Of course, I use the obvious apps that many of you do. I use Facebook, Twitter, and Instagram for my social media. I listen to music with Spotify and Apple’s app for podcasts. I’ll even admit to being slightly addicted to the Roller Coaster Tycoon game.

Beyond the everyday downloads, there are few apps that are extremely helpful for Creative Ministry.

I use these tools both on Sunday mornings as I lead our Production Team and during the week for various creative tasks.

1. Planning Center Online

Planning Center OnlineLast week, I posted a tweet expressing my love for Planning Center along with the question “Do you use PCO?”

There was a massive response.

In fact, there was so much buzz happening on Twitter from my post that the PCO staff sent me a message thanking me for the publicity. A lot of churches use it.

While integrating this system into your church can be a little overwhelming, I don’t know where our church would be without it. I use the app throughout the week for planning our services and scheduling our volunteers. On Sunday mornings, I use it as a digital order of service to keep us on track.

With this app, you never have to go searching through emails to find who’s running ProPresenter this week or which songs your worship team singing. It’s all in one organized place.

2. GroupMe

GroupMeI was first introduced to this app when I trained with the production teams at Church of the Highlands and Elevation Church.

To be honest, I didn’t see the true value when they first recommended it to me. It took me using it at our church to fully understand.

Once I saw that I could keep all of our team’s communication in one place, I was hooked.

Our church’s staff uses a group message for all of our basic communications to each other, each ministry team (production, kids, connect) uses it to keep volunteers aware of what’s coming up on Sunday, and we’re able to communicate last-minute changes to each team during service.

This app has also been useful for our kid’s ministry to communicate nursery alerts to our ProPresenter operator.

3. Buffer

BufferMore than an app, Buffer is a total package for all things social media in our church. 

Rather than individually creating posts on all of our various social networks, we are able to use this one central app to get the word out.

Social media for your church doesn’t have to be difficult. This app gives professional results with ease.

I use Buffer to schedule all of our social posts for the month in advance, then simply maintain on the go with the app.

I made the switch from the similar app, HootSuite, a few months ago and haven’t looked back.

Plus, it also comes in handy that we’re able to post to networks like Google+ without actually having to have those apps on our devices. ;)

4. Latergramme

LatergrammeThe only downside to social media managers like Buffer is that they don’t include Instagram.

If I was granted three wishes from a magic genie, one of them would be for Instagram integration into Buffer.

Unfortunately, that’s just not the case.

The closest thing to scheduled Instagram posts is this awesome app, Latergramme. It allows you to pre-write your text and schedule your IG photos so that when it’s time to post, you’re notified on your phone.

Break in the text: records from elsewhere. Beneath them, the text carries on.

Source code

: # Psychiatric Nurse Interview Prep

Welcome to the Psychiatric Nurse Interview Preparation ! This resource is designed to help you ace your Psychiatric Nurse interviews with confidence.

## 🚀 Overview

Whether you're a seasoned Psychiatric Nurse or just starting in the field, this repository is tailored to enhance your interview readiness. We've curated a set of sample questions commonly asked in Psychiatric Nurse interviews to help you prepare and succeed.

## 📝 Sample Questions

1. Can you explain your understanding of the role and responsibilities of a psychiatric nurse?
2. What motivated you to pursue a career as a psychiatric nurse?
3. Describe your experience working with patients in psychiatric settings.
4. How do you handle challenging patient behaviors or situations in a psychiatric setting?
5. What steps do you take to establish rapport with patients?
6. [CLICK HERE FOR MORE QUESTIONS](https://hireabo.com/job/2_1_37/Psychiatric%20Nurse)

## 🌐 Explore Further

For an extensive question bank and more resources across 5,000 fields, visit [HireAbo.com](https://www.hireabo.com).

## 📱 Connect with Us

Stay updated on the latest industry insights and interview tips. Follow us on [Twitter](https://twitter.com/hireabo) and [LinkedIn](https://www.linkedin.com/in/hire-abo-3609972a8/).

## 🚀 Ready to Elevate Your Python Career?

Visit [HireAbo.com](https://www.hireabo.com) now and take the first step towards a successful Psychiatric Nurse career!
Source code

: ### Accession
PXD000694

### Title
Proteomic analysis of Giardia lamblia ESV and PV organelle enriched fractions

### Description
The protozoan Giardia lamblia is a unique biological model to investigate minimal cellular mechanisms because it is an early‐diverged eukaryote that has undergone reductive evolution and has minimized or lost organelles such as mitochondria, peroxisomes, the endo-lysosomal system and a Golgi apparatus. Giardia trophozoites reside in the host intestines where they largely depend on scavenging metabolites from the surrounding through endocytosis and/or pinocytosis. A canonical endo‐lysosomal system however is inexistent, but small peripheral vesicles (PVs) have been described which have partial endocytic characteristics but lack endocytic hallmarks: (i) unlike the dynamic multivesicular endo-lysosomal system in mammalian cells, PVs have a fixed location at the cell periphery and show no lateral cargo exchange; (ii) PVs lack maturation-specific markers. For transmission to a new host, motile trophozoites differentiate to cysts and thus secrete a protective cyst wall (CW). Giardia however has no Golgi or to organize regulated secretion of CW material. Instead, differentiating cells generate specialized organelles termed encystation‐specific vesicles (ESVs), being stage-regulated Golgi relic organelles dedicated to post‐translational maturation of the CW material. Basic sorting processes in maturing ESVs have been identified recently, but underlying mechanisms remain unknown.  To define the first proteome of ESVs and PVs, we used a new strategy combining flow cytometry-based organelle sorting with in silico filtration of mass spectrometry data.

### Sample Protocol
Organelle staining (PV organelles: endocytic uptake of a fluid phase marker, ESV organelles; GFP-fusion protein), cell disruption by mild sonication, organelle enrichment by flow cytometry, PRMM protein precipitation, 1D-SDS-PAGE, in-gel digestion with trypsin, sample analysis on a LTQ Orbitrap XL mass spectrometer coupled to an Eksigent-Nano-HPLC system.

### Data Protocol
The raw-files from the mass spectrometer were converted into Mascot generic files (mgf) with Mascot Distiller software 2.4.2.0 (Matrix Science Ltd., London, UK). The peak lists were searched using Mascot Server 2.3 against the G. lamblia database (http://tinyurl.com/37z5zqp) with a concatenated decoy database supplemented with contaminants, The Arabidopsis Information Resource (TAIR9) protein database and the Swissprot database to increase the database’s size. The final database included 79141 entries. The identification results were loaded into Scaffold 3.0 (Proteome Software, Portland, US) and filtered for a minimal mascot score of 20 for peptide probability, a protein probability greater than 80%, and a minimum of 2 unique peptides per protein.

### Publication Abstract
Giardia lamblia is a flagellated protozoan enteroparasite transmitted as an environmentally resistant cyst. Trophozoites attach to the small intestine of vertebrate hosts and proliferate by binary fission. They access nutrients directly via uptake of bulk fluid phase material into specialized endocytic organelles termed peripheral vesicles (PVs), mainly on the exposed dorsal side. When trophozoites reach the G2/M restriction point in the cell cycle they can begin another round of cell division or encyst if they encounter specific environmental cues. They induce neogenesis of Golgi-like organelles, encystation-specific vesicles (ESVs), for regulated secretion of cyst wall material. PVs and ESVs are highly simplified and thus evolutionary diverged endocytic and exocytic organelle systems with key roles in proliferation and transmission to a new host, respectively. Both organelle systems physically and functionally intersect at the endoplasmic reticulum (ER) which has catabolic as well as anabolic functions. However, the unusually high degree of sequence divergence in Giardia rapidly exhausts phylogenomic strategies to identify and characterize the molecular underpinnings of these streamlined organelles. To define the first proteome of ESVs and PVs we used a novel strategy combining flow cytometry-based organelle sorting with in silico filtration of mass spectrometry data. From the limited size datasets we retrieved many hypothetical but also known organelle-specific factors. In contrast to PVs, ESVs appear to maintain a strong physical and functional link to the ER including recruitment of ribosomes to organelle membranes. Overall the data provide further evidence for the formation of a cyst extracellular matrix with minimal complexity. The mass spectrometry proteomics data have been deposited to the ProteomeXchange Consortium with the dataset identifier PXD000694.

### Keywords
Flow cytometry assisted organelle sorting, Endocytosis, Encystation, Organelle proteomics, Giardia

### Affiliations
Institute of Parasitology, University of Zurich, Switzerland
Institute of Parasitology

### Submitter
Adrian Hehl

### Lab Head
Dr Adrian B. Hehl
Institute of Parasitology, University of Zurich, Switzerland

With just a few taps and mere seconds, you can move from this app into Instagram and post your image.

Would it be great if there was an easier way? Yes.

Is this the easiest thing currently available? Definitely.

5. Repost

RepostOne of the best ways to share with the world what God is doing in your church is by posting photos on social media. 

Unfortunately, not every church has professional photographers who are willing to volunteer on Sundays.

But, you do have a congregation full of people who have phones in their pockets with high-quality cameras.

Encourage your church family to take photos on Sunday mornings and share them on their social networks using your church’s hashtag.

Then, you can use the handy app, Repost, to share their photos on your church’s networks.

Not only does it allow your church to have great photos from your services, but it gets your congregation excited to share their Sunday experience with their friends.

What About You?

What are your favorite and most useful apps that you use in Creative Ministry?